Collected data
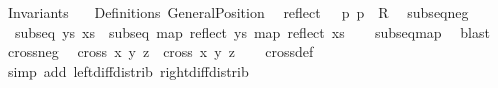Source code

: %
\begin{isabellebody}%
%
%
\isadelimtheory
%
\endisadelimtheory
%
\isatagtheory
{}\isamarkupfalse%
\ Invariants\isanewline
\ \ \ Definitions\ GeneralPosition{}\isanewline
\isanewline
{}%
\endisatagtheory
{\isafoldtheory}%
%
\isadelimtheory
\isanewline
%
\endisadelimtheory
\isanewline
{}\isamarkupfalse%
\isanewline
\ \ {\isachardoublequoteopen}reflect\ {\isasymequiv}\ {\isacharparenleft}{\kern0pt}{\isasymlambda}\ p{\isachardot}{\kern0pt}\ {\isacharminus}{\kern0pt}{\isacharparenleft}{\kern0pt}p\ {\isacharcolon}{\kern0pt}{\isacharcolon}{\kern0pt}\ R{}{\isacharparenright}{\kern0pt}{\isacharparenright}{\kern0pt}{\isachardoublequoteclose}\ \isanewline
\isanewline
{}\isamarkupfalse%
\ subseq{\isacharunderscore}{\kern0pt}neg{\isacharcolon}{\kern0pt}\isanewline
\ \ {\isachardoublequoteopen}subseq\ ys\ xs\ {\isasymLongrightarrow}\ subseq\ {\isacharparenleft}{\kern0pt}map\ reflect\ ys{\isacharparenright}{\kern0pt}\ {\isacharparenleft}{\kern0pt}map\ reflect\ xs{\isacharparenright}{\kern0pt}{\isachardoublequoteclose}\isanewline
%
\isadelimproof
\ \ %
\endisadelimproof
%
\isatagproof
{}\isamarkupfalse%
\ subseq{\isacharunderscore}{\kern0pt}map\ \isamarkupfalse%
\ blast%
\endisatagproof
{\isafoldproof}%
%
\isadelimproof
\isanewline
%
\endisadelimproof
\isanewline
{}\isamarkupfalse%
\ cross{}{\isacharunderscore}{\kern0pt}neg{\isacharcolon}{\kern0pt}\isanewline
\ \ {\isachardoublequoteopen}cross{}\ x\ y\ z\ {\isacharequal}{\kern0pt}\ cross{}\ {\isacharparenleft}{\kern0pt}{\isacharminus}{\kern0pt}x{\isacharparenright}{\kern0pt}\ {\isacharparenleft}{\kern0pt}{\isacharminus}{\kern0pt}y{\isacharparenright}{\kern0pt}\ {\isacharparenleft}{\kern0pt}{\isacharminus}{\kern0pt}z{\isacharparenright}{\kern0pt}{\isachardoublequoteclose}\isanewline
%
\isadelimproof
\ \ %
\endisadelimproof
%
\isatagproof
{}\isamarkupfalse%
\ cross{}{\isacharunderscore}{\kern0pt}def\isanewline
\ \ \isamarkupfalse%
\ {\isacharparenleft}{\kern0pt}simp\ add{\isacharcolon}{\kern0pt}\ left{\isacharunderscore}{\kern0pt}diff{\isacharunderscore}{\kern0pt}distrib{\isacharprime}{\kern0pt}\ right{\isacharunderscore}{\kern0pt}diff{\isacharunderscore}{\kern0pt}distrib{\isacharprime}{\kern0pt}{\isacharparenright}{\kern0pt}%
\endisatagproof
{\isafoldproof}%
%
\isadelimproof
\isanewline

\end{isabellebody}
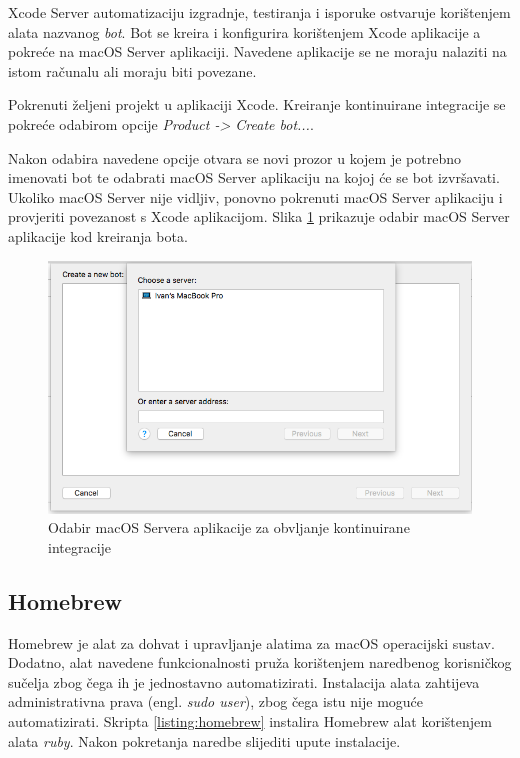\documentclass[times, utf8, diplomski, numeric]{fer}
\newcommand{\eng}[1]{(engl. \textit{#1})}
\begin{document}
Xcode Server automatizaciju izgradnje, testiranja i isporuke ostvaruje korištenjem alata nazvanog \textit{bot}. Bot se kreira i konfigurira korištenjem Xcode aplikacije a pokreće na macOS Server aplikaciji. Navedene aplikacije se ne moraju nalaziti na istom računalu ali moraju biti povezane.

Pokrenuti željeni projekt u aplikaciji Xcode. Kreiranje kontinuirane integracije se pokreće odabirom opcije \textit{Product -> Create bot...}.

Nakon odabira navedene opcije otvara se novi prozor u kojem je potrebno imenovati bot te odabrati macOS Server aplikaciju na kojoj će se bot izvršavati. Ukoliko macOS Server nije vidljiv, ponovno pokrenuti macOS Server aplikaciju i provjeriti povezanost s Xcode aplikacijom. Slika \ref{fig:BotServerSelection} prikazuje odabir macOS Server aplikacije kod kreiranja bota.

\begin{figure}
\centering
\includegraphics[scale=0.4]{BotServerSelection}
\caption{Odabir macOS Servera aplikacije za obvljanje kontinuirane integracije}
\label{fig:BotServerSelection}
\end{figure}

\subsection{Homebrew}

Homebrew je alat za dohvat i upravljanje alatima za macOS operacijski sustav\citep{homebrew}. Dodatno, alat navedene funkcionalnosti pruža korištenjem naredbenog korisničkog sučelja zbog čega ih je jednostavno automatizirati. Instalacija alata zahtijeva administrativna prava \eng{sudo user}, zbog čega istu nije moguće automatizirati. Skripta \ref{listing:homebrew} instalira Homebrew alat korištenjem alata \textit{ruby}. Nakon pokretanja naredbe slijediti upute instalacije.
\end{document}
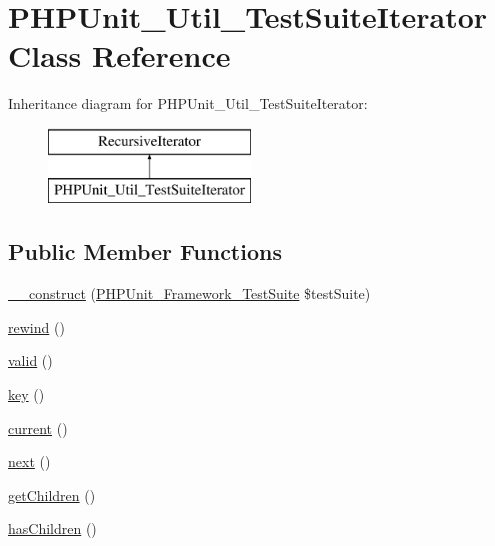 \hypertarget{class_p_h_p_unit___util___test_suite_iterator}{}\section{P\+H\+P\+Unit\+\_\+\+Util\+\_\+\+Test\+Suite\+Iterator Class Reference}
\label{class_p_h_p_unit___util___test_suite_iterator}
Inheritance diagram for P\+H\+P\+Unit\+\_\+\+Util\+\_\+\+Test\+Suite\+Iterator\+:\begin{figure}[H]
\begin{center}
\leavevmode
\includegraphics[height=2.000000cm]{class_p_h_p_unit___util___test_suite_iterator}
\end{center}
\end{figure}
\subsection*{Public Member Functions}
\begin{DoxyCompactItemize}
\item 
\mbox{\hyperlink{class_p_h_p_unit___util___test_suite_iterator_a7de4dbf7987ce90f37e15a0a620b205d}{\+\_\+\+\_\+construct}} (\mbox{\hyperlink{class_p_h_p_unit___framework___test_suite}{P\+H\+P\+Unit\+\_\+\+Framework\+\_\+\+Test\+Suite}} \$test\+Suite)
\item 
\mbox{\hyperlink{class_p_h_p_unit___util___test_suite_iterator_ae619dcf2218c21549cb65d875bbc6c9c}{rewind}} ()
\item 
\mbox{\hyperlink{class_p_h_p_unit___util___test_suite_iterator_abb9f0d6adf1eb9b3b55712056861a247}{valid}} ()
\item 
\mbox{\hyperlink{class_p_h_p_unit___util___test_suite_iterator_a729e946b4ef600e71740113c6d4332c0}{key}} ()
\item 
\mbox{\hyperlink{class_p_h_p_unit___util___test_suite_iterator_af343507d1926e6ecf964625d41db528c}{current}} ()
\item 
\mbox{\hyperlink{class_p_h_p_unit___util___test_suite_iterator_acea62048bfee7b3cd80ed446c86fb78a}{next}} ()
\item 
\mbox{\hyperlink{class_p_h_p_unit___util___test_suite_iterator_a8650a4f6150ed357d88fa043f1685ac5}{get\+Children}} ()
\item 
\mbox{\hyperlink{class_p_h_p_unit___util___test_suite_iterator_a1332d27ba1ecefa899e393e83309735e}{has\+Children}} ()
\end{DoxyCompactItemize}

__What is required__:
Within the lines above, find those holding the word "korištenjem" and copy them.

__Task solution__:
Xcode Server automatizaciju izgradnje, testiranja i isporuke ostvaruje korištenjem alata nazvanog \textit{bot}. Bot se kreira i konfigurira korištenjem Xcode aplikacije a pokreće na macOS Server aplikaciji. Navedene aplikacije se ne moraju nalaziti na istom računalu ali moraju biti povezane.
Homebrew je alat za dohvat i upravljanje alatima za macOS operacijski sustav\citep{homebrew}. Dodatno, alat navedene funkcionalnosti pruža korištenjem naredbenog korisničkog sučelja zbog čega ih je jednostavno automatizirati. Instalacija alata zahtijeva administrativna prava \eng{sudo user}, zbog čega istu nije moguće automatizirati. Skripta \ref{listing:homebrew} instalira Homebrew alat korištenjem alata \textit{ruby}. Nakon pokretanja naredbe slijediti upute instalacije.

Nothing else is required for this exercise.